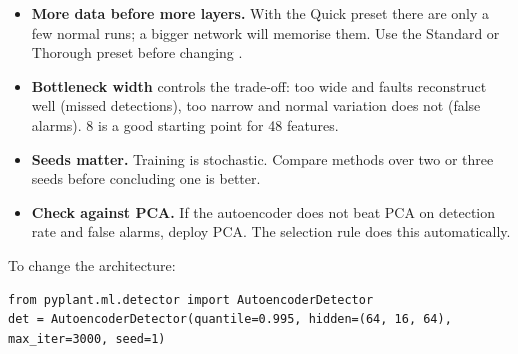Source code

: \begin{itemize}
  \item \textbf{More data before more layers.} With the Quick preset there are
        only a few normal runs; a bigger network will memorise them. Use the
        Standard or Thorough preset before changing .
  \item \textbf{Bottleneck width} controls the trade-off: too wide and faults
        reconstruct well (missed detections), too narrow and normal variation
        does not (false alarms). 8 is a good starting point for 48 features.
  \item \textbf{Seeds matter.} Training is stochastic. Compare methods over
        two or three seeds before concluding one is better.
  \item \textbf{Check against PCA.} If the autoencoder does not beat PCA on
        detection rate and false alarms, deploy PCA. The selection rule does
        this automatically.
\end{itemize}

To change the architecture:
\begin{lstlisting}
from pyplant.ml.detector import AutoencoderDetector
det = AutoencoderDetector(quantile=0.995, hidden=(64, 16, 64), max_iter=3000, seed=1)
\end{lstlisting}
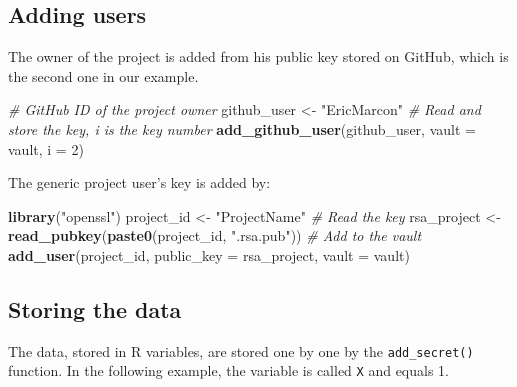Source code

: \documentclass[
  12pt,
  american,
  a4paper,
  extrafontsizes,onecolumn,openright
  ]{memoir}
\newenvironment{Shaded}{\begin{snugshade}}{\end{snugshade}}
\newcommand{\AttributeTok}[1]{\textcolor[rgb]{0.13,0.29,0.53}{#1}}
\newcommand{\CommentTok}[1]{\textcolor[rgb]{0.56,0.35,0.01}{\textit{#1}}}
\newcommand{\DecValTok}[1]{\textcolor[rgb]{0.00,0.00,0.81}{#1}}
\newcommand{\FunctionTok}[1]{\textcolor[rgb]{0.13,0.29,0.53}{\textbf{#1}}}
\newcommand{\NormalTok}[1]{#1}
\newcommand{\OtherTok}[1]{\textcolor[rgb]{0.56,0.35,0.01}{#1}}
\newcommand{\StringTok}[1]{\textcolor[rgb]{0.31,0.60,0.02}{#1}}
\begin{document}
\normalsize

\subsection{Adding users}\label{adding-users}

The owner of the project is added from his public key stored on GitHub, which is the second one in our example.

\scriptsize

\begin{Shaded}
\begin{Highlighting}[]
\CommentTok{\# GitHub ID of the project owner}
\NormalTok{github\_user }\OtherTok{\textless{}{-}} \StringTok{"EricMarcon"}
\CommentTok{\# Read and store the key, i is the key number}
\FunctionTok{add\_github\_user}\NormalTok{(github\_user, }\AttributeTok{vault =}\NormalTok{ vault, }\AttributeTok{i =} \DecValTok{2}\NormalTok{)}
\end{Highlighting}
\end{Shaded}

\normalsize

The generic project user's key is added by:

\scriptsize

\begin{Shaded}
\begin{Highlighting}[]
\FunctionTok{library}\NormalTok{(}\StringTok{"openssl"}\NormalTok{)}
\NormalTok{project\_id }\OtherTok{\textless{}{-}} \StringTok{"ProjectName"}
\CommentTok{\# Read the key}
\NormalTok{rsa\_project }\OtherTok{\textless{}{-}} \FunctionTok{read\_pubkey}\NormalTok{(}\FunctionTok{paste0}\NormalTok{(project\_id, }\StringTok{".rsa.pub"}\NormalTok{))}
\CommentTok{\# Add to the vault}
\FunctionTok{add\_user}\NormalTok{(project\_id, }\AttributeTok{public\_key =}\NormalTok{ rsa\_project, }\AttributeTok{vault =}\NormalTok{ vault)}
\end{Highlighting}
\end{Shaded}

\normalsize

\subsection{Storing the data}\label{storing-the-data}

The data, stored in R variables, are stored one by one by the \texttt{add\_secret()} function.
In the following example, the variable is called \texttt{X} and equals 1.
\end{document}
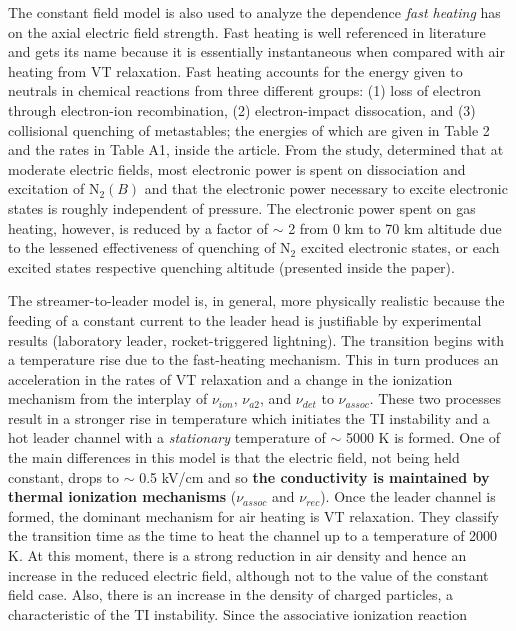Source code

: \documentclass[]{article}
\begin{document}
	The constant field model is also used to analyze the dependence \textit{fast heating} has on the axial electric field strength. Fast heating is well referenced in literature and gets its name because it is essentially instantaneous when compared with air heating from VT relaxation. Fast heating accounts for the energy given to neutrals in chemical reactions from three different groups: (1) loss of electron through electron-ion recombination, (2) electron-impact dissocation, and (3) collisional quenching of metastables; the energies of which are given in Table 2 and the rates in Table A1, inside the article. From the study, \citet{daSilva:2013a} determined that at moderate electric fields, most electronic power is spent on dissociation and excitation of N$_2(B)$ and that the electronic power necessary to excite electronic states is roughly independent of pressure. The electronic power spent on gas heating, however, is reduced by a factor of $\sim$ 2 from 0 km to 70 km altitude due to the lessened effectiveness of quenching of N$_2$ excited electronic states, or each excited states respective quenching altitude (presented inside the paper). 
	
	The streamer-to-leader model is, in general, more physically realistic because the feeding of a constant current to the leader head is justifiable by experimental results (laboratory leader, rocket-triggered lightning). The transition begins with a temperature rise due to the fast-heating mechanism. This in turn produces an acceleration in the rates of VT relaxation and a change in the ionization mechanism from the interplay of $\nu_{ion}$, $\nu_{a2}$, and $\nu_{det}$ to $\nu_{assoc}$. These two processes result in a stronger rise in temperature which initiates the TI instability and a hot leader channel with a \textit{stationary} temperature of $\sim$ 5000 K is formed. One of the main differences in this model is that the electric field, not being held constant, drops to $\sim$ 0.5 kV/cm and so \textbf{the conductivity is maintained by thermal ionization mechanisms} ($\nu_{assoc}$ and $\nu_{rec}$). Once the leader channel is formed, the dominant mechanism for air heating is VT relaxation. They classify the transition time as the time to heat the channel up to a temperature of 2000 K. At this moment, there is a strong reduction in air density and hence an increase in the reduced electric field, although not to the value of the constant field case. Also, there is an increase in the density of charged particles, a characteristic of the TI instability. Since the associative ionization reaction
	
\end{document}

* * *

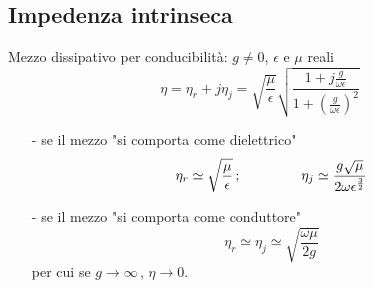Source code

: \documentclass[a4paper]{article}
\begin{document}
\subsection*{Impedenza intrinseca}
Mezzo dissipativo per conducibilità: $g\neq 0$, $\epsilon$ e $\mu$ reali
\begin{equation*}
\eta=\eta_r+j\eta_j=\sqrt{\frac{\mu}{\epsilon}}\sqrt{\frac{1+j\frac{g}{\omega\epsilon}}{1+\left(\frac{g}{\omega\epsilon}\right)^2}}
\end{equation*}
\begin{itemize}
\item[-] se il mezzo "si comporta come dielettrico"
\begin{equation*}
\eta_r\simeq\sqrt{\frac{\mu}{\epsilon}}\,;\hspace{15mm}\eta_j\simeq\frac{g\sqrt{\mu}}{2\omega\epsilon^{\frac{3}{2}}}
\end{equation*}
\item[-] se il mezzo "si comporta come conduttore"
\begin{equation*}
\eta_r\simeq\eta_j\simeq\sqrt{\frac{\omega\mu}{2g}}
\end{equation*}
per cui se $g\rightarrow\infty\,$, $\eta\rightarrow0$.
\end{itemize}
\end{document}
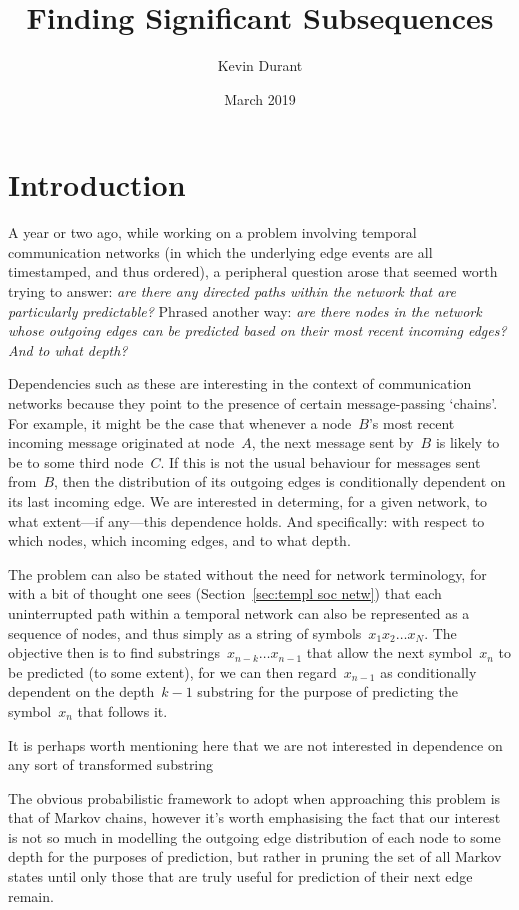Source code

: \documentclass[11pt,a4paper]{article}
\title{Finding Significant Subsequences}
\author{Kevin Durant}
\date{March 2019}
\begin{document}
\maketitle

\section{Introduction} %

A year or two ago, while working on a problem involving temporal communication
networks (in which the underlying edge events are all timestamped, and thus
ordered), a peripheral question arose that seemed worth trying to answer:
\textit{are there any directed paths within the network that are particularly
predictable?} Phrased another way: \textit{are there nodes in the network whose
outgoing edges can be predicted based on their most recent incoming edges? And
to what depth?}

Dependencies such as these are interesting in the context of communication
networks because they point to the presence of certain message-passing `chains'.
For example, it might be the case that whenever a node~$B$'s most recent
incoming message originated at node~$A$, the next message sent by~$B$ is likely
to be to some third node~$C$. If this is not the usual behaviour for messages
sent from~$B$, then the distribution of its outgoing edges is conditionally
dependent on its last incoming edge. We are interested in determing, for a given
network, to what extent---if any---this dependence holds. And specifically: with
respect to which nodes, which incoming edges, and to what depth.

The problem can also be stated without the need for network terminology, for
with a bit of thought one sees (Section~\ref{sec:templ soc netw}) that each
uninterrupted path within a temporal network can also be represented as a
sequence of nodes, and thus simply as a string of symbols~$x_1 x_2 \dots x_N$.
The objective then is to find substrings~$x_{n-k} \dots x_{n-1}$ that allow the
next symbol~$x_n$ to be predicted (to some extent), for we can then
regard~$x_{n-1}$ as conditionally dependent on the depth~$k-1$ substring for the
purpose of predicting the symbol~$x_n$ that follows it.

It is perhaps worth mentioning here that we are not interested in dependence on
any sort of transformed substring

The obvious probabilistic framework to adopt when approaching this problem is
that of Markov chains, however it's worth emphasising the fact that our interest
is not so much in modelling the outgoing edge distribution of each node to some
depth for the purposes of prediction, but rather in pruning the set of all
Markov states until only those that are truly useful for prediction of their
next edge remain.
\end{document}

...

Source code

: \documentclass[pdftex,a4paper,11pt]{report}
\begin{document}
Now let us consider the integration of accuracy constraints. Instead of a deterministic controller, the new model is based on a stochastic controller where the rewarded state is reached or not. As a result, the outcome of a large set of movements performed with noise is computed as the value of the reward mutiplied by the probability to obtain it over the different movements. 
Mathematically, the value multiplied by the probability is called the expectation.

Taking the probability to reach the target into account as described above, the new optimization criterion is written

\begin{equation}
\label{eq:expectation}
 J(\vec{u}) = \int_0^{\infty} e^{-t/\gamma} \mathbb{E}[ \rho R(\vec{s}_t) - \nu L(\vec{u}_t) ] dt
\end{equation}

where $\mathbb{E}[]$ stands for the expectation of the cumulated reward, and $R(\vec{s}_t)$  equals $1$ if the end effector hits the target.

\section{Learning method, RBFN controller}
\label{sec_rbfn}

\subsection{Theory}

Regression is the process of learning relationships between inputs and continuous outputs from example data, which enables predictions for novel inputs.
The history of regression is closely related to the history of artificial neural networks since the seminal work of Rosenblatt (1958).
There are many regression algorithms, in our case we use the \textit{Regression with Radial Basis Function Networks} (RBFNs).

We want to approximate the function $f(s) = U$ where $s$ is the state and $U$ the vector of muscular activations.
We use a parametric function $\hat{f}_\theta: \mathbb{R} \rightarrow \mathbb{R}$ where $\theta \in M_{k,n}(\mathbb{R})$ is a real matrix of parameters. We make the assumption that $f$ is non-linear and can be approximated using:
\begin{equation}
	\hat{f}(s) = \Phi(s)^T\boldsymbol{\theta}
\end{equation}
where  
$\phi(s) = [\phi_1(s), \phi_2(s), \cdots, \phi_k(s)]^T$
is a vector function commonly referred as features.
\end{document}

TASK INSTRUCTIONS ::
An exact, complete copy of the lines above from the one with "purpose of predicting" through the one with "that of Markov" is the whole answer.

RESPONSE TO THE TASK ::
purpose of predicting the symbol~$x_n$ that follows it.

It is perhaps worth mentioning here that we are not interested in dependence on
any sort of transformed substring

The obvious probabilistic framework to adopt when approaching this problem is
that of Markov chains, however it's worth emphasising the fact that our interest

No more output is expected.